Make NSXMLParser your friend..

As promised, here is a little How-I-did-it / How-To.

First off: I am not an experienced SAX-User.. So this approach might be packing the problem at it’s tail, but this is how DOM-Users feel comfortable with ;)

Let’s assume we want to parse the following XML:

tranist.xml

<root>
    <schedules>
        <schedule id="0">
            <from>SourceA</from>
            <to>DestinationA</to>
            <links>
                <link id="0">
                    <departure>2008-01-01 01:01</departure>
                    <arrival>2008-01-01 01:02</arrival>
                    <info>With food</info>
                    <parts>
                        <part id="0">
                            <departure>2008-01-01 01:01</departure>
                            <arrival>2008-01-01 01:02</arrival>
                            <vehicle>Walk</vehicle>
                        </part>
                        <part id="1">
                            <departure>2008-01-01 01:01</departure>
                            <arrival>2008-01-01 01:02</arrival>
                            <trackfrom>1</trackfrom>
                            <trackto>2</trackto>
                            <vehicle>Train</vehicle>
                        </part>
                    </parts>
                </link>
                <link id="1">
                    ...
                </link>
                <link id="2">
                    ...
                </link>
            </links>
        </schedule>
        <schedule id="1">
            ...
        </schedule>
        <schedule id="2">
            ...
        </schedule>
    </schedules>
</root>

In human readable format, this means: We have multiple schedules with from/to etc. These schedules consist of multiple links (different connections for the same route) with departure/arrival etc. These links consist then of multiple parts/sections with various elements which are not sure to be there..

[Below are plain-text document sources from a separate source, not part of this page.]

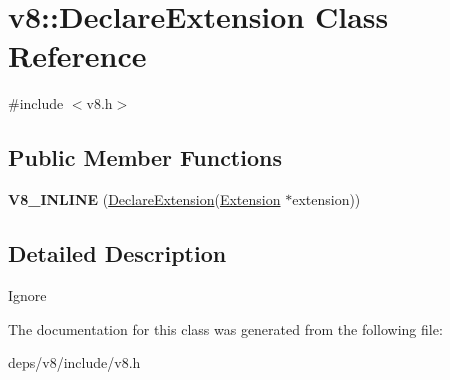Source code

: \hypertarget{classv8_1_1_declare_extension}{}\section{v8\+:\+:Declare\+Extension Class Reference}
\label{classv8_1_1_declare_extension}


{\ttfamily \#include $<$v8.\+h$>$}

\subsection*{Public Member Functions}
\begin{DoxyCompactItemize}
\item 
\hypertarget{classv8_1_1_declare_extension_a3ebf7b7ece461a100100feb0090a4394}{}{\bfseries V8\+\_\+\+I\+N\+L\+I\+N\+E} (\hyperlink{classv8_1_1_declare_extension}{Declare\+Extension}(\hyperlink{classv8_1_1_extension}{Extension} $\ast$extension))\label{classv8_1_1_declare_extension_a3ebf7b7ece461a100100feb0090a4394}

\end{DoxyCompactItemize}


\subsection{Detailed Description}
Ignore 

The documentation for this class was generated from the following file\+:\begin{DoxyCompactItemize}
\item 
deps/v8/include/v8.\+h\end{DoxyCompactItemize}
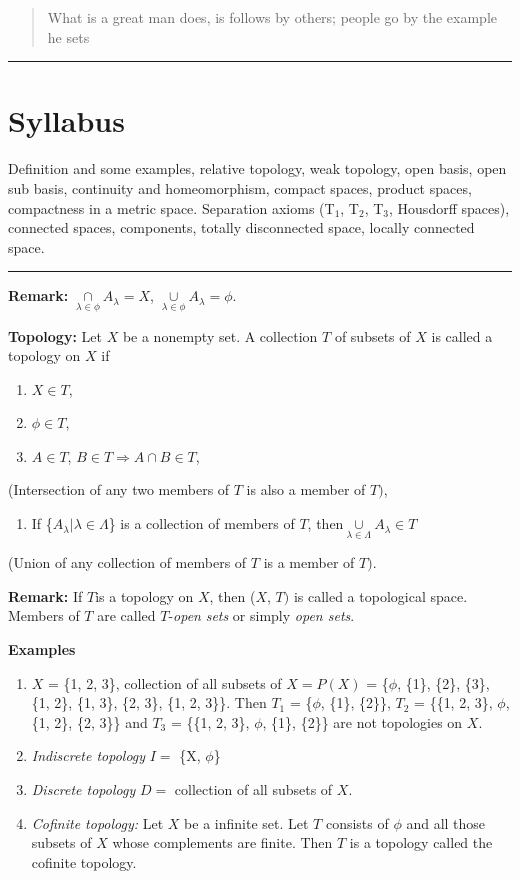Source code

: \documentclass[12pt]{amsart}
\begin{document}
\begin{quote}
What is a great man does, is follows by others; people go by the example he sets
\end{quote}

\hrule
\section*{Syllabus}
Definition and some examples, relative topology, weak topology, open basis, open sub basis, continuity and homeomorphism, compact spaces, product 
spaces, compactness in a metric space.
Separation axioms (T$_{1}$, T$_{2}$, T$_{3}$, Housdorff spaces), connected spaces, components, totally disconnected space, locally connected space.
\hrule
\vspace{1cm}

\textbf{Remark:} $\mathop \cap \limits_{\lambda \in \phi } A_\lambda  = X$, 
$\mathop \cup \limits_{\lambda \in \phi } A_\lambda =\phi $.

\textbf{Topology:} Let $X$ be a nonempty set. A collection $T$ of subsets of $X$ is 
called a topology on $X$ if 

\begin{enumerate}
\item $X \in T$, 
\item $\phi 
\in T$,
\item $A \in T$, $B\in T \Rightarrow A\cap B\in T$,
\end{enumerate}
(Intersection of any two members of $T$ is also a member of $T )$, 

\begin{enumerate}
\item If {\{}$A_\lambda \vert \lambda \in \Lambda ${\}} is a collection of members of $T$, then$\mathop \cup \limits_{\lambda \in \Lambda } A_\lambda \in T$ 
\end{enumerate}
(Union of any collection of members of $T$ is a member of $T )$.

\textbf{Remark:} If $T $is a topology on $X$, then ($X$, $T )$ is called a topological 
space. Members of $T$ are called $T$-\textit{open} \textit{sets} or simply \textit{open sets}.

\textbf{Examples}

\begin{enumerate}
\item $X$ = {\{}1, 2, 3{\}}, collection of all subsets of $X = P (X)$ = {\{}$\phi $, {\{}1{\}}, {\{}2{\}}, {\{}3{\}}, {\{}1, 2{\}}, {\{}1, 3{\}}, {\{}2, 3{\}}, {\{}1, 2, 3{\}}{\}}. Then $T_{1}$ = {\{}$\phi $, {\{}1{\}}, {\{}2{\}}{\}}, $T_{2}$ = {\{}{\{}1, 2, 3{\}}, $\phi $, {\{}1, 2{\}}, {\{}2, 3{\}}{\}} and $T_{3}$ = {\{}{\{}1, 2, 3{\}}, $\phi $, {\{}1{\}}, {\{}2{\}}{\}} are not topologies on $X$.
\item \textit{Indiscrete topology} $I =$ {\{}X, $\phi ${\}}
\item \textit{Discrete topology} $D =$ collection of all subsets of $X$.
\item \textit{Cofinite topology:} Let $X$ be a infinite set. Let $T$ consists of $\phi $ and all those subsets of $X$ whose complements are finite. Then $T$ is a topology called the cofinite topology.
\end{enumerate}
\end{document}
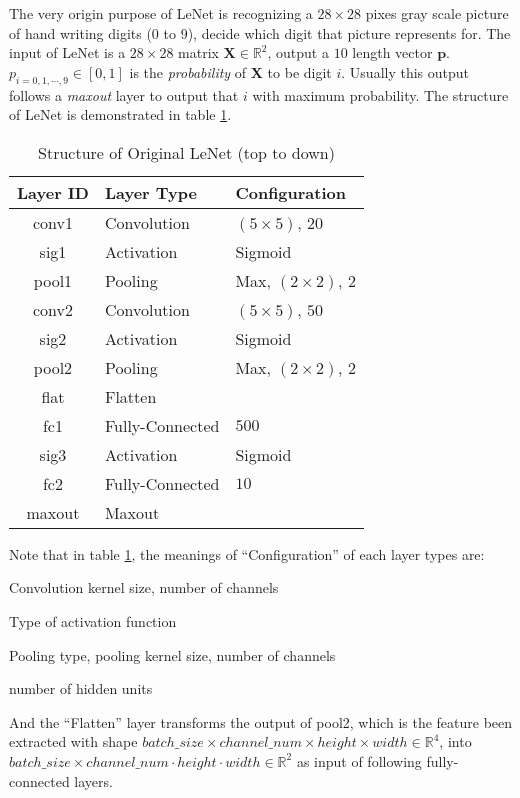 The very origin purpose of LeNet is recognizing a $28 \times 28$ pixes gray scale picture of hand writing digits (0 to 9),
decide which digit that picture represents for. The input of LeNet is a $28 \times 28$ matrix $\mathbf{X} \in \mathbb{R}^2$,
output a $10$ length vector $\mathbf{p}$. $p_{i=0,1,\cdots,9} \in [0, 1]$ is the \textit{probability} of $\mathbf{X}$ to be
digit $i$. Usually this output follows a \textit{maxout} layer to output that $i$ with maximum probability.
The structure of LeNet is demonstrated in table \ref{tab::LeNet}.
\begin{table}[htb]
    \centering
    \begin{tabular}{cll}
        \toprule
        Layer ID & Layer Type & Configuration \\
        \midrule
        conv1 & Convolution & $\left(5\times5\right)$, $20$ \\
        sig1  & Activation  & Sigmoid \\
        pool1 & Pooling     & Max, $\left(2\times2\right)$, $2$ \\
        conv2 & Convolution & $\left(5\times5\right)$, $50$ \\
        sig2  & Activation  & Sigmoid \\
        pool2 & Pooling     & Max, $\left(2\times2\right)$, $2$ \\
        flat  & Flatten     & \\
        fc1   & Fully-Connected & $500$ \\
        sig3  & Activation  & Sigmoid \\
        fc2   & Fully-Connected & $10$ \\
        maxout & Maxout     & \\
        \bottomrule
    \end{tabular}
    \caption{Structure of Original LeNet (top to down)}
    \label{tab::LeNet}
\end{table}
Note that in table \ref{tab::LeNet}, the meanings of ``Configuration'' of each layer types are:
\begin{description}[labelsep=0.5em]
    \item[Convolution] Convolution kernel size, number of channels
    \item[Activation] Type of activation function
    \item[Pooling] Pooling type, pooling kernel size, number of channels
    \item[Fully-Connected] number of hidden units
\end{description}
And the ``Flatten'' layer transforms the output of pool2, which is the feature been extracted
with shape $batch\_size \times channel\_num \times height \times width \in \mathbb{R}^4$, into
$batch\_size \times channel\_num \cdot height \cdot width \in \mathbb{R}^2$ as input of following
fully-connected layers.

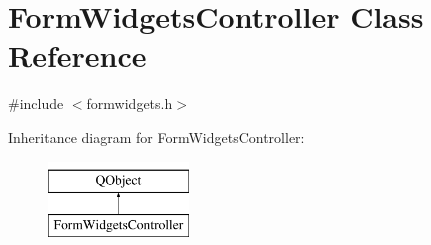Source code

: \hypertarget{classFormWidgetsController}{\section{Form\+Widgets\+Controller Class Reference}
\label{classFormWidgetsController}
}


{\ttfamily \#include $<$formwidgets.\+h$>$}

Inheritance diagram for Form\+Widgets\+Controller\+:\begin{figure}[H]
\begin{center}
\leavevmode
\includegraphics[height=2.000000cm]{classFormWidgetsController}
\end{center}
\end{figure}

With the let’s find the element called ‘part’ - approach, you won’t get anywhere..

The Basics

So what do we want to achieve? We want a list/array of Schedules, which have the given members. On member is a list/array of Links, also consisting of the given members and a list/array of parts with the respective members.

This is also the basic idea behind my approach: for every new node-container, use a new class/object (an array will also work, but it’s kinda crap..)

Now we have a Schedule class, a Link class and a Part class.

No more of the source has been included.